The year has been good! A lot of big life changes have been happening to me. I recently moved so I spent the late 2021 and the first half of this year packing and moving. But as of last month, I’ve been getting back in the swing of things and getting back to producing regularly!
First of all, we want to get to know you “from the beginning”. How did your history with music begin?
Growing up in New York City…I was introduced to music at an early age! My grandfather (Donald Keeks Sr.) was a jazz drummer in Harlem and he always pushed me and my siblings to learn an instrument. Because of his influence and the band program at my elementary school, I got my start playing bass drum in my 4th-grade orchestra.
I couldn’t afford a drum set growing up, so I learned how to play the drum kit at my church. I stumbled through playing for my youth group until eventually Alex the music director took me under his wing to show me how to take my musicianship to the next level.
My introduction to house music came from my brother and I stumble upon the music video for “One More Time” on Galavisión at my grandfather’s apartment. From the moment I heard the track and saw the Interstellar 5555 paired with the anime music video, we knew we had to have that record…so we bugged my dad to buy the Discovery album that same day and we all instantly became Daft Punk fans that night.
Through the course of the years, I’ve had the pleasure of releasing my music on several labels that I look up to, and met some incredible friends, collaborators, and peers who are on this journey. It’s been an adventure that has led to some incredible opportunities in the Austin music community such as opening for Purple Disco Machine at The Concourse Project and even opening up for one of my long-time musical heroes Roosevelt. I’m happy where I am today, but I still have so much to share as I continue working on what I would consider my passion project.
For you, what is the magic of music? The thing that makes it such a big part of your life?
Music has always been one of the things that made the most sense to me in life. I have a lot of friends who excel in their careers, academics, athletics, art, and even social skills. For me, ever since 4th Grade band, music always clicked with me. I feel like as a kid I spent so much time trying to figure out what I was good at, and when it came down to music, I felt like I finally had something that I can be good at.

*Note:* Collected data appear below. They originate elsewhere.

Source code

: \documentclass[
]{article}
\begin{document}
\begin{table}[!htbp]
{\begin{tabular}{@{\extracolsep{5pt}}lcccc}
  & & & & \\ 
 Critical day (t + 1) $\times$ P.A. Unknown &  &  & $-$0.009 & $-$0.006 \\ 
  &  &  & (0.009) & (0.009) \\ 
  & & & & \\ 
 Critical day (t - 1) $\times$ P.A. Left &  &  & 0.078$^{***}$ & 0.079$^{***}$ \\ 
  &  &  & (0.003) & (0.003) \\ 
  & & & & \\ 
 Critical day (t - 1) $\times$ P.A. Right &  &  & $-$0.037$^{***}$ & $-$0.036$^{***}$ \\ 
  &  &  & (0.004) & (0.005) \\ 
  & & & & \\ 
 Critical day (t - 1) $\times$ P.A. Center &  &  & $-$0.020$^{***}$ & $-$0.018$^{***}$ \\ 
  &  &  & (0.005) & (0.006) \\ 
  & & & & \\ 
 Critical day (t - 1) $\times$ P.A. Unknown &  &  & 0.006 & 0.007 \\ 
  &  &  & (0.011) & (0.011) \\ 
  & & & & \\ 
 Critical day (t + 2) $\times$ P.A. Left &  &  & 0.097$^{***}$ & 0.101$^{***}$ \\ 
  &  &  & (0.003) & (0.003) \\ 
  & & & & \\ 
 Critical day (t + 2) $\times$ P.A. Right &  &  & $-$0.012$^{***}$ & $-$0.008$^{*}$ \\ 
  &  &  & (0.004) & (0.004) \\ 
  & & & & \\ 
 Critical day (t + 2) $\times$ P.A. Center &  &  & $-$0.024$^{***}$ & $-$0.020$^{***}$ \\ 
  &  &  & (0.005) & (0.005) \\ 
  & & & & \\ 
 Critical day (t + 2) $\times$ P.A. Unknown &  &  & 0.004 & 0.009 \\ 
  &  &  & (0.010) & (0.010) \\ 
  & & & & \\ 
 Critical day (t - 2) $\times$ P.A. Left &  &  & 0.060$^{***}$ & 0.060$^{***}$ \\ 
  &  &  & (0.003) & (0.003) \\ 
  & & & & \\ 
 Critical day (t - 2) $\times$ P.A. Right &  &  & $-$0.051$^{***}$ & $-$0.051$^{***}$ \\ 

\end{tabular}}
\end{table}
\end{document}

I feel like as a kid I spent so much time trying to figure out what I was good at, and when it came down to music, I felt like I finally had something that I can be good at.

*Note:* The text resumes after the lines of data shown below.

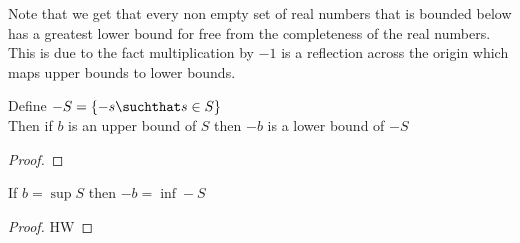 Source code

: \documentclass[answers,12pt,addpoints]{exam}
\begin{document}
Note that we get that every non empty set of real numbers that is bounded below has a greatest lower bound for free from the completeness of the real numbers. \\
This is due to the fact multiplication by $-1$ is a reflection across the origin which maps upper bounds to lower bounds. \\
\begin{theorem}
    Define $-S = \{-s \suchthat s \in S\}$ \\
    Then if $b$ is an upper bound of $S$ then $-b$ is a lower bound of $-S$ \\
    \begin{proof}
        
    \end{proof}
\end{theorem}
\begin{theorem}
    If $b = \sup S$ then $-b = \inf -S$
    \begin{proof}
        HW
    \end{proof}
\end{theorem}
\begin{theorem}
    
\end{theorem}
\begin{theorem}
    
\end{theorem}
\end{document}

Are there any artists in particular who you are finding inspiring at the moment?
It’s been amazing to see my heroes Alan Braxe and DJ Falcon back at it again and staying true to their sound with their “Step By Step” release. Clavette, an artist I’ve collaborated with on a few occasions, is one that’s pushing the French house sound in a modern way that has been really well received, so I’m pretty in tune with his releases. I’ve also been listening to a lot of Fred Falke lately, and also Street Player’s latest tune “Nothing You Can Do” has been an incredible release that’s heavy in my rotation!
Your new track on the RVDIOVCTIVE compilation seems to take inspiration from the classic French touch sound. Is that an era you find a lot of inspiration from?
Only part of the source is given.